Editorial: A case for structured silliness
Say what you like about Morris dancing - and plenty have - but you can't fault adherents' sense of humour, enthusiasm and timing.
The arrival of legions of men and women in silly hats, striking costumes, and bells on in Nelson this week has brought a burst of colourful eccentricity to the city at the start of 2014.
Groups or "sides" of dancers from around the country, Australia and England have been capering about with sticks, handkerchiefs and knee-bells in the rain, and the midday sun.
No-one knows the exact origins of this most English of dances that dates back at least 500 years. Even its name is shrouded in mystery - one theory is that it's a derivation of Moorish, as in describing an exotic practice.
That's a long time, in anyone's language, to be the butt of jokes.
In the first of Rowan Atkinson's memorable Blackadder series, his character described Morris dancing as "the most fatuous, tenth-rate entertainment ever devised by man.

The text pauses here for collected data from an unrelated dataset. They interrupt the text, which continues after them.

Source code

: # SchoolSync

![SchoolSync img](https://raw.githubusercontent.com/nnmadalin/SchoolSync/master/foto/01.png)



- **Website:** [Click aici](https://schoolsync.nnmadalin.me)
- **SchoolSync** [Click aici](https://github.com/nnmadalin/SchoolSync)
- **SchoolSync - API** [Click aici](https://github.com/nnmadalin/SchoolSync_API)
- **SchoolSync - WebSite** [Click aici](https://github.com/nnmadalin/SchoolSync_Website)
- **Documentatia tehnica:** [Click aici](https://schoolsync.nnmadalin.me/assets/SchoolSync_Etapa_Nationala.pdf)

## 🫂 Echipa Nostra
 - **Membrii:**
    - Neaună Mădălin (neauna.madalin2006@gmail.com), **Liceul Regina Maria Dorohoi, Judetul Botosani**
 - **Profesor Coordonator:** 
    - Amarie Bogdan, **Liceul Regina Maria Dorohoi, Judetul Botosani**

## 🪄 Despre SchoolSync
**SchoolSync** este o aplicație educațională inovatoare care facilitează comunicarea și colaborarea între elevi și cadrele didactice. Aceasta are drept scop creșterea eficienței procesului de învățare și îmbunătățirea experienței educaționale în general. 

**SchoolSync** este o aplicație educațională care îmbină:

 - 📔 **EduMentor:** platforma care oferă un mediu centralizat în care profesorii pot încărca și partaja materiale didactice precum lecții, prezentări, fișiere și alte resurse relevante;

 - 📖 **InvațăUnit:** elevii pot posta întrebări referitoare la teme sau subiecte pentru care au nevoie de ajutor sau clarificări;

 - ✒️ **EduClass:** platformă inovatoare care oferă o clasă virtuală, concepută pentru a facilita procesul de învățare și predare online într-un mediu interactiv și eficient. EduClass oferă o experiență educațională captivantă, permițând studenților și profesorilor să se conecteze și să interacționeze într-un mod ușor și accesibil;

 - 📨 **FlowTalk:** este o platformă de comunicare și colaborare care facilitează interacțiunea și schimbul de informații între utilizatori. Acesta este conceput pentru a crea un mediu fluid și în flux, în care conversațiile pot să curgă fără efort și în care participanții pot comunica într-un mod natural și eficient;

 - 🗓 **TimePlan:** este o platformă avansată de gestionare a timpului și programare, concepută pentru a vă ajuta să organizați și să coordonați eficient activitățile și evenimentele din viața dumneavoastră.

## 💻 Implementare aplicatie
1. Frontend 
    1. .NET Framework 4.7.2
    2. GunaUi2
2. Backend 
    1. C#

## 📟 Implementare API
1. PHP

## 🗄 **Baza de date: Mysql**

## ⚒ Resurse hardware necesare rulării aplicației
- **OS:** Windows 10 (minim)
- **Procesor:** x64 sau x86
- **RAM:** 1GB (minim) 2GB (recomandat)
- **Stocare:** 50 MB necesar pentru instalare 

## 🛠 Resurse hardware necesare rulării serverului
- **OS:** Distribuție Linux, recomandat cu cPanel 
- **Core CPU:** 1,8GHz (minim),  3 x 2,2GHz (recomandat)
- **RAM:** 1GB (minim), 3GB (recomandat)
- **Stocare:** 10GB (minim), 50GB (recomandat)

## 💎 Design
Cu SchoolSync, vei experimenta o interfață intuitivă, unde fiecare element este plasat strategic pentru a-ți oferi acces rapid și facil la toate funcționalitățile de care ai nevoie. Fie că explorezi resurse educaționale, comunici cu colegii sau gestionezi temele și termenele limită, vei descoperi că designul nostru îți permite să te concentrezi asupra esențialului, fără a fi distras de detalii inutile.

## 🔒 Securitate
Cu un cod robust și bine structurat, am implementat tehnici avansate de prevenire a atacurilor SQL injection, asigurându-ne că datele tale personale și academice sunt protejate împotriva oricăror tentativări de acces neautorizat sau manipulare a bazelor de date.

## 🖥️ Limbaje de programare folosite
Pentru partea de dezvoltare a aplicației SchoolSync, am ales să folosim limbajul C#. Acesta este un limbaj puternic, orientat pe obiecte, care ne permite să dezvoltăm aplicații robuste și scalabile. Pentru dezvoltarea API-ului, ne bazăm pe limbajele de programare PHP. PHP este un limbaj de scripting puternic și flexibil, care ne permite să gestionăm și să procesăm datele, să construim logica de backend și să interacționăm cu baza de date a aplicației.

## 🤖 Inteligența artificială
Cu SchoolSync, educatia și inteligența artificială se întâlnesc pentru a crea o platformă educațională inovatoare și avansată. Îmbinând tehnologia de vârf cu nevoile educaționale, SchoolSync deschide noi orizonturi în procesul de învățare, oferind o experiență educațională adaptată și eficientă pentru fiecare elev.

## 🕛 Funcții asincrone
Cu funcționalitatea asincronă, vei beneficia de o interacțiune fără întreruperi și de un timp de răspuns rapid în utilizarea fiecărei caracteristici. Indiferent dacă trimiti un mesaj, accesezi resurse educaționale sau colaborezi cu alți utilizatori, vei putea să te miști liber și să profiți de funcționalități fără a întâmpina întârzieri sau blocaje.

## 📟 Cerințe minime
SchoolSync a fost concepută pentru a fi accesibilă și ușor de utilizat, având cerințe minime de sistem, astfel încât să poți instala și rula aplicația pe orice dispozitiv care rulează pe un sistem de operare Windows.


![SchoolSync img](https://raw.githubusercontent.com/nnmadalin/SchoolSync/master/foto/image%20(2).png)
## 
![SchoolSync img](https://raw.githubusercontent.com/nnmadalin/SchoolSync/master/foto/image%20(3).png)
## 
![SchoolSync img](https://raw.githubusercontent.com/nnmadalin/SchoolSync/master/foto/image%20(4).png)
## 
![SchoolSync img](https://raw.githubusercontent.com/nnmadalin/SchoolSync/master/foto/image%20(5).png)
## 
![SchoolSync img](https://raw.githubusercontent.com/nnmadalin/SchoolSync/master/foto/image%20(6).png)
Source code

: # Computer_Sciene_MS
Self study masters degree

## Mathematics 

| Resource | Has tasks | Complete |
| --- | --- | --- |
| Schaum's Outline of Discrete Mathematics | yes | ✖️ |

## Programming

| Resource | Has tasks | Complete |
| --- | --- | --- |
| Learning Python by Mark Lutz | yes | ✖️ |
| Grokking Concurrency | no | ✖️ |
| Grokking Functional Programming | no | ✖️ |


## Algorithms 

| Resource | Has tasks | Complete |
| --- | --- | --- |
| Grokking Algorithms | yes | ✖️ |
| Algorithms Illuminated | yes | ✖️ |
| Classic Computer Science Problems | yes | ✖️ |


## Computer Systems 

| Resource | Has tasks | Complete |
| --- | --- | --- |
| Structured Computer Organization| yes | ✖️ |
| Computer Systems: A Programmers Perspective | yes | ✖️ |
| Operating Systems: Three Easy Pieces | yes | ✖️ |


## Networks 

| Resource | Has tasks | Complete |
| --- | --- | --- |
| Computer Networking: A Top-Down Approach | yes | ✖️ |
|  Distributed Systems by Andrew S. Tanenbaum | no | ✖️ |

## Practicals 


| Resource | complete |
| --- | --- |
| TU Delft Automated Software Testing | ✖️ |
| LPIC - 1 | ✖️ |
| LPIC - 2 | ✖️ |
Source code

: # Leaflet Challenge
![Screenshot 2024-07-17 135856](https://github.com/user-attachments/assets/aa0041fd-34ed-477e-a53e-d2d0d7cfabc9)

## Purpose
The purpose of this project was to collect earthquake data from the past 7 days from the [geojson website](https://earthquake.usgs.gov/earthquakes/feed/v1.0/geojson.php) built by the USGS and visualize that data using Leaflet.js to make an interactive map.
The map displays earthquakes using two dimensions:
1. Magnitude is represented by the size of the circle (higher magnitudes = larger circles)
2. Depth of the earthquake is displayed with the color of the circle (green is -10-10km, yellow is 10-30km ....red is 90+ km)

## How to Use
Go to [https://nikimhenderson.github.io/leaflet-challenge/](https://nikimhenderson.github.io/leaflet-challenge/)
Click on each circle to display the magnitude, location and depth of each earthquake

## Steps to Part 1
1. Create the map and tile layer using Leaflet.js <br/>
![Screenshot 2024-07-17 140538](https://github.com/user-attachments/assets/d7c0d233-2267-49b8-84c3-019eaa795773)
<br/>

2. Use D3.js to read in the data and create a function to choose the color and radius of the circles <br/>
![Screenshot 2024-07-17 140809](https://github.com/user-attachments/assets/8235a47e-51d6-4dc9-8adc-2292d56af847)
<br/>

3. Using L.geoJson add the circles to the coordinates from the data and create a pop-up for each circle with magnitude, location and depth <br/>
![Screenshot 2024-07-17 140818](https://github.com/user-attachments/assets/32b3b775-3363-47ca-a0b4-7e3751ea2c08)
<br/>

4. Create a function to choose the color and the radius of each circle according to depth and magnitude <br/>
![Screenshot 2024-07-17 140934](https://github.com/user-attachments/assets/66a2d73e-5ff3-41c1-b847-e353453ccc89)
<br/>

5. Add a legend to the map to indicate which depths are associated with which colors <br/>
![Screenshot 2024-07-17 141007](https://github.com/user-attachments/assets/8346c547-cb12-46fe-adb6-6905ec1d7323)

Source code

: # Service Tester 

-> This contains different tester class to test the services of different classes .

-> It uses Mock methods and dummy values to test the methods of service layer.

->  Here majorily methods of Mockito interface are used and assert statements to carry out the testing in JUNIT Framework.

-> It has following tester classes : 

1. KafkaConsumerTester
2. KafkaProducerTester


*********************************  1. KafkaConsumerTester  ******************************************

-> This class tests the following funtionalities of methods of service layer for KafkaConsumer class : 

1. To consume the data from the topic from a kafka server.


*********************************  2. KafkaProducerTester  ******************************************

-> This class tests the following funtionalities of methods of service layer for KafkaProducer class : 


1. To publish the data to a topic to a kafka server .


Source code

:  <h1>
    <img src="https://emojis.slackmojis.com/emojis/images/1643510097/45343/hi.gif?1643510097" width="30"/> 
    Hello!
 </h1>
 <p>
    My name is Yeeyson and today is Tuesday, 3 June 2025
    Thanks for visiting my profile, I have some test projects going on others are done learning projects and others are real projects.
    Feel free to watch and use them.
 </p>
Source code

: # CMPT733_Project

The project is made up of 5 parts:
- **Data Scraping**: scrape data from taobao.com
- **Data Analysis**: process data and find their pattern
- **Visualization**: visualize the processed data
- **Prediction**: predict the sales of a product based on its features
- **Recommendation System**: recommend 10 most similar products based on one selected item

Forty effeminate blacksmiths waving bits of cloth they've just wiped their noses on. How it's still going on in this day and age [15th century], I'll never know".
A bit harsh, perhaps, but Morris dancers are having the last laugh.
One participant this week has a gentler observation of her hobby, describing it as "fun, structured silliness and that's always good".
There's no doubt that the dancers always look as though they are having a blast, even as the rain dropped on to their hats at the 1903 site on Trafalgar St on a wet Tuesday lunchtime.
They have been a sort of medieval flash mob, bringing smiles to faces long before the modern practice of turning up unannounced for a co-ordinated song or dance in a public place became a fad.
The fact that many Morris dancers are above a certain age reinforces the eccentric image, but also shows age is no barrier to having fun.
And perhaps that is an enduring lesson to be taken from the dancers, particularly at this time of year before the work shackles tighten. A bit of structured silliness can go a long way.